TRY IT =>
No pictures should appear in the copy; otherwise retype the entries exactly.

GIVEN RECORDS =>

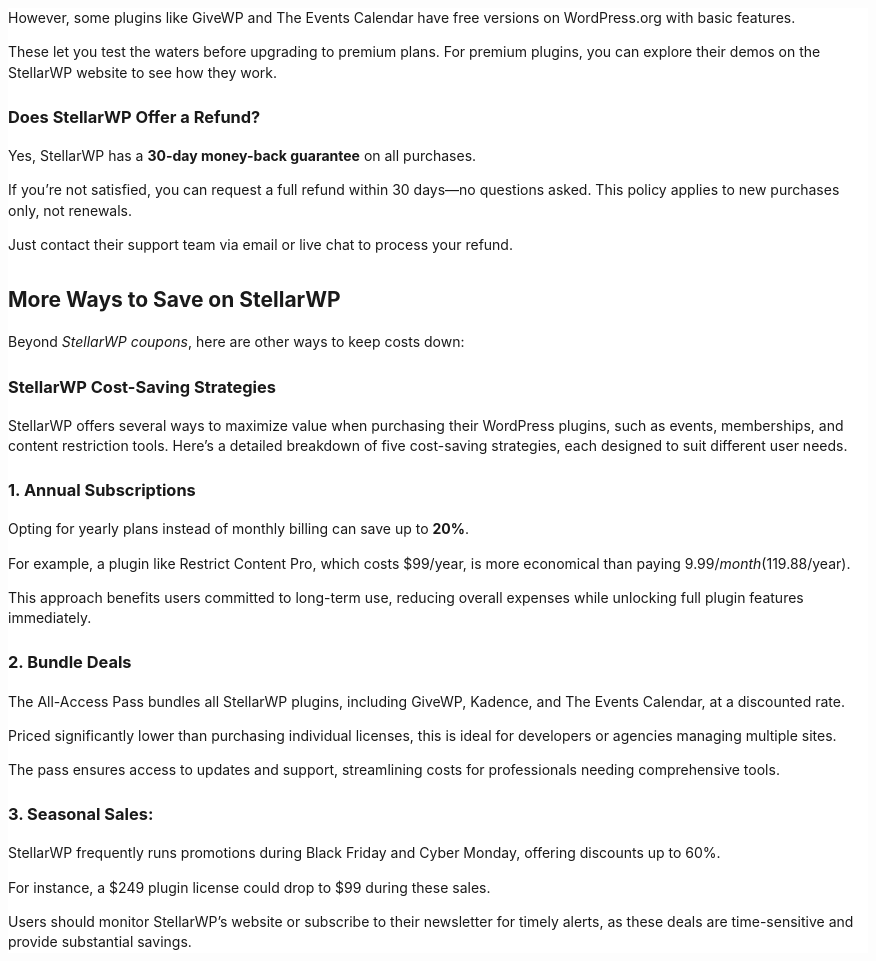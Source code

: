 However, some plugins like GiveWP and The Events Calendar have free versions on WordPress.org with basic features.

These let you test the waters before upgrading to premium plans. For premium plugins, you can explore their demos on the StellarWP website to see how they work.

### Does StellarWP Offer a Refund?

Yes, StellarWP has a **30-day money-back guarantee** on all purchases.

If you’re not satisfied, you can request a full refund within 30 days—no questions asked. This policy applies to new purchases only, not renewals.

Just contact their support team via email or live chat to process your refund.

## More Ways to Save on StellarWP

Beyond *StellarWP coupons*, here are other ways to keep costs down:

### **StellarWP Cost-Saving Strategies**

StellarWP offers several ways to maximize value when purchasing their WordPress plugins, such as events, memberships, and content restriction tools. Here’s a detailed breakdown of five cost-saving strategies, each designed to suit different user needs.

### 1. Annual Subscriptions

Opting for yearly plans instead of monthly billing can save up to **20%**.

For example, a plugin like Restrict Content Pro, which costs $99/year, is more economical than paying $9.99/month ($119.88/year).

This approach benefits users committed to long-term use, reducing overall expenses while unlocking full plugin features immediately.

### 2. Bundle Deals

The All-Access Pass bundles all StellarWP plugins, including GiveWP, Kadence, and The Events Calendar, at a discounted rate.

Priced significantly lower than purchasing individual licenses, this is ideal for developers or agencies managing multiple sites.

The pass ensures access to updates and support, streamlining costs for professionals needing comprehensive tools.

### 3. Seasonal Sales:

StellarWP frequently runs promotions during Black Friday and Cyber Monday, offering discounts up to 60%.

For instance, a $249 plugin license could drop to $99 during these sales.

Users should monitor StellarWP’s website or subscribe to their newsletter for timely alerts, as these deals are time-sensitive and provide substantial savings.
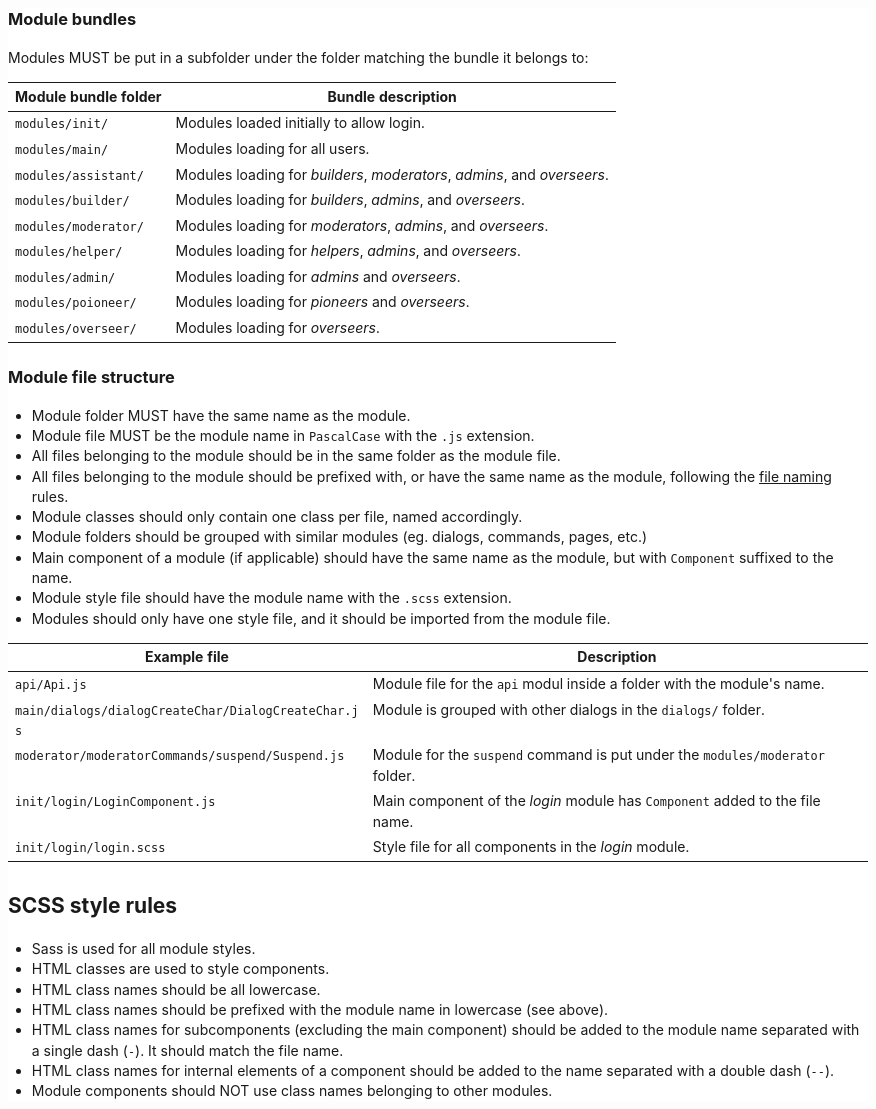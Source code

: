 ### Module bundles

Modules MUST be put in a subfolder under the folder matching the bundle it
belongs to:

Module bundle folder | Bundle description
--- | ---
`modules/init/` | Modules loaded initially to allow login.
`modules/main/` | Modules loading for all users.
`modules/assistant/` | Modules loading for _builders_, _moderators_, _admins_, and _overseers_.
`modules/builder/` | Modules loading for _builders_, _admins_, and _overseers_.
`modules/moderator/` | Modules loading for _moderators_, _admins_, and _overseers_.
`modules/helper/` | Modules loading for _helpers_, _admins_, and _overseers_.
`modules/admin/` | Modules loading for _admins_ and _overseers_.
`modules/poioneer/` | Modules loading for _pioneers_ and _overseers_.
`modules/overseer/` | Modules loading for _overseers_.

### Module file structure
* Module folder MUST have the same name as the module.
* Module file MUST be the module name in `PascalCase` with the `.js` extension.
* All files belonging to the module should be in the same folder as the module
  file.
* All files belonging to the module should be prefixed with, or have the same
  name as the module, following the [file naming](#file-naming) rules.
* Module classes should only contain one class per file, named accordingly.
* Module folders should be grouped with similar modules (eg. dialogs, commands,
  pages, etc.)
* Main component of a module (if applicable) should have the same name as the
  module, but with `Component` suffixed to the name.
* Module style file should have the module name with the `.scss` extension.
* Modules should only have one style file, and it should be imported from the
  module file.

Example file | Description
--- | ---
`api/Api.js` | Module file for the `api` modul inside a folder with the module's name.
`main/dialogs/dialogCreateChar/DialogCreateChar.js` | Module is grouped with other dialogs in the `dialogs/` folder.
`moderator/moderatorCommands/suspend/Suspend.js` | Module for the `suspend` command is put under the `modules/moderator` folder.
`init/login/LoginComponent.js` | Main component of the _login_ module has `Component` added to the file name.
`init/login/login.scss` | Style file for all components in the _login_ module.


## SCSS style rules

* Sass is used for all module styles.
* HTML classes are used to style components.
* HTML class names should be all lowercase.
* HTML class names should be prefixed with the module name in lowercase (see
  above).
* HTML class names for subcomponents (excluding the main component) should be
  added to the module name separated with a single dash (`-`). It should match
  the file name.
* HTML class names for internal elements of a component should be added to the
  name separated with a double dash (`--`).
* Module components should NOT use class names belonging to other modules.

SOLUTION TO THIS TASK =>
Source code

: However, some plugins like GiveWP and The Events Calendar have free versions on WordPress.org with basic features.

These let you test the waters before upgrading to premium plans. For premium plugins, you can explore their demos on the StellarWP website to see how they work.

### Does StellarWP Offer a Refund?

Yes, StellarWP has a **30-day money-back guarantee** on all purchases.

If you’re not satisfied, you can request a full refund within 30 days—no questions asked. This policy applies to new purchases only, not renewals.

Just contact their support team via email or live chat to process your refund.

## More Ways to Save on StellarWP

Beyond *StellarWP coupons*, here are other ways to keep costs down:

### **StellarWP Cost-Saving Strategies**

StellarWP offers several ways to maximize value when purchasing their WordPress plugins, such as events, memberships, and content restriction tools. Here’s a detailed breakdown of five cost-saving strategies, each designed to suit different user needs.

### 1. Annual Subscriptions

Opting for yearly plans instead of monthly billing can save up to **20%**.

For example, a plugin like Restrict Content Pro, which costs $99/year, is more economical than paying $9.99/month ($119.88/year).

This approach benefits users committed to long-term use, reducing overall expenses while unlocking full plugin features immediately.

### 2. Bundle Deals

The All-Access Pass bundles all StellarWP plugins, including GiveWP, Kadence, and The Events Calendar, at a discounted rate.

Priced significantly lower than purchasing individual licenses, this is ideal for developers or agencies managing multiple sites.

The pass ensures access to updates and support, streamlining costs for professionals needing comprehensive tools.

### 3. Seasonal Sales:

StellarWP frequently runs promotions during Black Friday and Cyber Monday, offering discounts up to 60%.

For instance, a $249 plugin license could drop to $99 during these sales.

Users should monitor StellarWP’s website or subscribe to their newsletter for timely alerts, as these deals are time-sensitive and provide substantial savings.
Source code

: ### Module bundles

Modules MUST be put in a subfolder under the folder matching the bundle it
belongs to:

Module bundle folder | Bundle description
--- | ---
`modules/init/` | Modules loaded initially to allow login.
`modules/main/` | Modules loading for all users.
`modules/assistant/` | Modules loading for _builders_, _moderators_, _admins_, and _overseers_.
`modules/builder/` | Modules loading for _builders_, _admins_, and _overseers_.
`modules/moderator/` | Modules loading for _moderators_, _admins_, and _overseers_.
`modules/helper/` | Modules loading for _helpers_, _admins_, and _overseers_.
`modules/admin/` | Modules loading for _admins_ and _overseers_.
`modules/poioneer/` | Modules loading for _pioneers_ and _overseers_.
`modules/overseer/` | Modules loading for _overseers_.

### Module file structure
* Module folder MUST have the same name as the module.
* Module file MUST be the module name in `PascalCase` with the `.js` extension.
* All files belonging to the module should be in the same folder as the module
  file.
* All files belonging to the module should be prefixed with, or have the same
  name as the module, following the [file naming](#file-naming) rules.
* Module classes should only contain one class per file, named accordingly.
* Module folders should be grouped with similar modules (eg. dialogs, commands,
  pages, etc.)
* Main component of a module (if applicable) should have the same name as the
  module, but with `Component` suffixed to the name.
* Module style file should have the module name with the `.scss` extension.
* Modules should only have one style file, and it should be imported from the
  module file.

Example file | Description
--- | ---
`api/Api.js` | Module file for the `api` modul inside a folder with the module's name.
`main/dialogs/dialogCreateChar/DialogCreateChar.js` | Module is grouped with other dialogs in the `dialogs/` folder.
`moderator/moderatorCommands/suspend/Suspend.js` | Module for the `suspend` command is put under the `modules/moderator` folder.
`init/login/LoginComponent.js` | Main component of the _login_ module has `Component` added to the file name.
`init/login/login.scss` | Style file for all components in the _login_ module.


## SCSS style rules

* Sass is used for all module styles.
* HTML classes are used to style components.
* HTML class names should be all lowercase.
* HTML class names should be prefixed with the module name in lowercase (see
  above).
* HTML class names for subcomponents (excluding the main component) should be
  added to the module name separated with a single dash (`-`). It should match
  the file name.
* HTML class names for internal elements of a component should be added to the
  name separated with a double dash (`--`).
* Module components should NOT use class names belonging to other modules.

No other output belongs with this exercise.